Source texts of formatted documents:
═══

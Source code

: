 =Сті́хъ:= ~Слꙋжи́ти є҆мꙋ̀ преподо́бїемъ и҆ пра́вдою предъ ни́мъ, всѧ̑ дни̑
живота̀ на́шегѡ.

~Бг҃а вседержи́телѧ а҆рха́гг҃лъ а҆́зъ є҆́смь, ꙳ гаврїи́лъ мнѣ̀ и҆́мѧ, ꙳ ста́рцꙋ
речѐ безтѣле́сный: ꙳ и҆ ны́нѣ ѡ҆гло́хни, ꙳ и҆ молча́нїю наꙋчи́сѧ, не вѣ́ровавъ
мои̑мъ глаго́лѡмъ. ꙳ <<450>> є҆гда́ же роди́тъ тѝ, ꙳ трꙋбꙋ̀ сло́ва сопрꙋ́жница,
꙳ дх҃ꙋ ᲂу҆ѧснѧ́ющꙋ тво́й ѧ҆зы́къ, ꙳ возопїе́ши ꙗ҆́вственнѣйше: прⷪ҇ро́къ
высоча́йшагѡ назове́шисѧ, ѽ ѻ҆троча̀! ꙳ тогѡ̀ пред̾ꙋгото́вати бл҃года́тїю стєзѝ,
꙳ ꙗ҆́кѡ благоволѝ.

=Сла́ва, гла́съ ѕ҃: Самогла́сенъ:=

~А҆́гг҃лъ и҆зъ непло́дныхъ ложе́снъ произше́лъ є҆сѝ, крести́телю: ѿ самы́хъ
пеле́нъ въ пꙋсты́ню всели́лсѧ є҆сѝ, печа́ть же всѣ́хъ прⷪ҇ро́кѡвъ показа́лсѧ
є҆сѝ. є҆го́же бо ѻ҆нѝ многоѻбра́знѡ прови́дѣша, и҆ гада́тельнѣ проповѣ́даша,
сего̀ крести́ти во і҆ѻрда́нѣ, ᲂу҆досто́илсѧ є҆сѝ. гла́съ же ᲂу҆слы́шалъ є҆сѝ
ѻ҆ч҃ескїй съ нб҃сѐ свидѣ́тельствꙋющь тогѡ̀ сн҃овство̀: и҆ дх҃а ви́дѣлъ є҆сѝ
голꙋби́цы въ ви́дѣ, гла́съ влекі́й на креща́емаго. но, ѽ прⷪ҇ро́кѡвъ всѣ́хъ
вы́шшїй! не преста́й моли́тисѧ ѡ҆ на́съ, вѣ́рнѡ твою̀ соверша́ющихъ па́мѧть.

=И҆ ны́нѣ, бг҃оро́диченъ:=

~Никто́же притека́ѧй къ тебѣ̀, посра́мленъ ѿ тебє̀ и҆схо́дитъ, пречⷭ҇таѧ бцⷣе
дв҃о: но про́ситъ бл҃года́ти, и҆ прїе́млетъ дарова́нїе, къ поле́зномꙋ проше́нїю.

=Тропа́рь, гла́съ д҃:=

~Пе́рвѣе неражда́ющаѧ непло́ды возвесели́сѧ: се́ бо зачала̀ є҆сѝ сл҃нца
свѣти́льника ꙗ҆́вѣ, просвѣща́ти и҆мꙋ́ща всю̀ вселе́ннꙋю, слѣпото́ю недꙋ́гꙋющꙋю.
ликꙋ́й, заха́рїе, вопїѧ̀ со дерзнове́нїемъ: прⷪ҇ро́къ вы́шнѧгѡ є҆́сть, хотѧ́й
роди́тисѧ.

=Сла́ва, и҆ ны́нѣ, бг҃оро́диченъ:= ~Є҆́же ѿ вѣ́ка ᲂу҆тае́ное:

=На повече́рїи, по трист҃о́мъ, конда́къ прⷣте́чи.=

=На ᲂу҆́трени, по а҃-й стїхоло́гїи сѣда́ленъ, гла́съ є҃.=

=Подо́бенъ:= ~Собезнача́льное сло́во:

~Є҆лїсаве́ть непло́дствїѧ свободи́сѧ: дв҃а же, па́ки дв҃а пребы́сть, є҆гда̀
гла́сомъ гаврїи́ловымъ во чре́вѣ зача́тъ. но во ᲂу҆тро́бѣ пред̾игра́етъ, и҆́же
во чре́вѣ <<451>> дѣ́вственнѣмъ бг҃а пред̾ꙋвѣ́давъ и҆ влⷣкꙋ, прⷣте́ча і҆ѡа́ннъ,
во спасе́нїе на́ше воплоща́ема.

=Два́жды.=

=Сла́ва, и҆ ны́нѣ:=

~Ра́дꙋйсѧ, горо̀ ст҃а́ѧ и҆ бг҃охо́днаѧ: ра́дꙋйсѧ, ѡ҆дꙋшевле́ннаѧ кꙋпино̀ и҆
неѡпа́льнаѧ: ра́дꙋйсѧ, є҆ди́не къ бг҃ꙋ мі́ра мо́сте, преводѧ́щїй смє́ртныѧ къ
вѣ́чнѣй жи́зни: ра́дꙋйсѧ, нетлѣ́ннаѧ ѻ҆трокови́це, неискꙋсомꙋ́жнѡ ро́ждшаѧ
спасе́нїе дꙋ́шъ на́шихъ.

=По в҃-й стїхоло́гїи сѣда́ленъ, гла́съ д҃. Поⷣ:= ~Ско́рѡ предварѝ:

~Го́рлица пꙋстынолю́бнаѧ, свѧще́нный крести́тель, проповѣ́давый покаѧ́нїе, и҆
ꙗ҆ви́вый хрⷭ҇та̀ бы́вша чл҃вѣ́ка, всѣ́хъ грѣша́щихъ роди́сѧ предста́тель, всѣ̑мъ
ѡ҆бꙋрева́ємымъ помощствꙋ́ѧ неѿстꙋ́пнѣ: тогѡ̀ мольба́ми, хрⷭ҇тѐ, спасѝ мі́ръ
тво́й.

═══

→ Work required
Out of the data above, return each line where the word "сѣда" can be found.

→ Result
=На ᲂу҆́трени, по а҃-й стїхоло́гїи сѣда́ленъ, гла́съ є҃.=
=По в҃-й стїхоло́гїи сѣда́ленъ, гла́съ д҃. Поⷣ:= ~Ско́рѡ предварѝ:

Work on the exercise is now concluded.